François Hollande-Parti Socialiste-Mathieu Delmestre(CC BY-NC-ND 2.0)
François Hollande-Parti Socialiste-Mathieu Delmestre(CC BY-NC-ND 2.0)

Si François Hollande devait se représenter et surtout gagner l’élection présidentielle de 2017, il faudrait se résoudre à admettre qu’il est un personnage beaucoup plus brillant que ce qu’on lui concède habituellement, à coups de « Flanby », « Pépère » et autres « Fraise des bois » fréquemment utilisés à son encontre. Mais là encore, on se demanderait si son succès est dû à une stratégie gagnante finement élaborée ou à un facteur chance extraordinairement bienveillant à son égard. Car si sa stratégie de conservation du pouvoir semblait claire au départ, elle devient de plus en plus opaque à mesure que le facteur temps, élément central de ses calculs, joue en sa défaveur.

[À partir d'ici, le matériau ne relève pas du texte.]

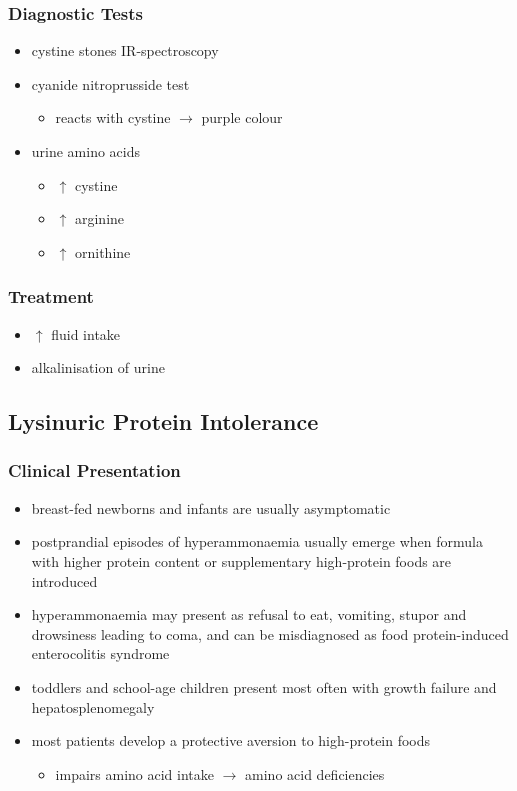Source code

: \documentclass{scrartcl}
\begin{document}
\subsubsection{Diagnostic Tests}
\label{sec:orge2dab58}
\begin{itemize}
\item cystine stones IR-spectroscopy
\item cyanide nitroprusside test
\begin{itemize}
\item reacts with cystine \(\to\) purple colour
\end{itemize}
\item urine amino acids
\begin{itemize}
\item \(\uparrow\) cystine
\item \(\uparrow\) arginine
\item \(\uparrow\) ornithine
\end{itemize}
\end{itemize}

\subsubsection{Treatment}
\label{sec:org68286e0}
\begin{itemize}
\item \(\uparrow\) fluid intake
\item alkalinisation of urine
\end{itemize}

\subsection{Lysinuric Protein Intolerance}
\label{sec:org759efdd}
\subsubsection{Clinical Presentation}
\label{sec:org70d35b9}
\begin{itemize}
\item breast-fed newborns and infants are usually
asymptomatic
\item postprandial episodes of hyperammonaemia usually emerge when formula
with higher protein content or supplementary high-protein foods are
introduced
\item hyperammonaemia may present as refusal to eat, vomiting, stupor and
drowsiness leading to coma, and can be misdiagnosed as food
protein-induced enterocolitis syndrome
\item toddlers and school-age children present most often with growth
failure and hepatosplenomegaly
\item most patients develop a protective aversion to high-protein foods
\begin{itemize}
\item impairs amino acid intake \(\to\) amino acid deficiencies
\end{itemize}
\end{itemize}
\end{document}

J’en reste à l’idée qu’après une campagne électorale bien marquée à gauche pour mieux terrasser Nicolas Sarkozy, François Hollande, confiant dans la thèse des cycles économiques, est arrivé au pouvoir en 2012 avec l’idée d’attendre un retournement économique favorable qui entraînerait la France sans effort sur un peu de croissance et de baisse du chômage. Après la violente crise de 2008, un tel retournement ne manquerait pas de se produire dans les deux à trois ans suivant son accession à la présidence de la République, et il resterait un à deux ans pour engranger des résultats économiques positifs permettant d’envisager sereinement une candidature réussie en 2017.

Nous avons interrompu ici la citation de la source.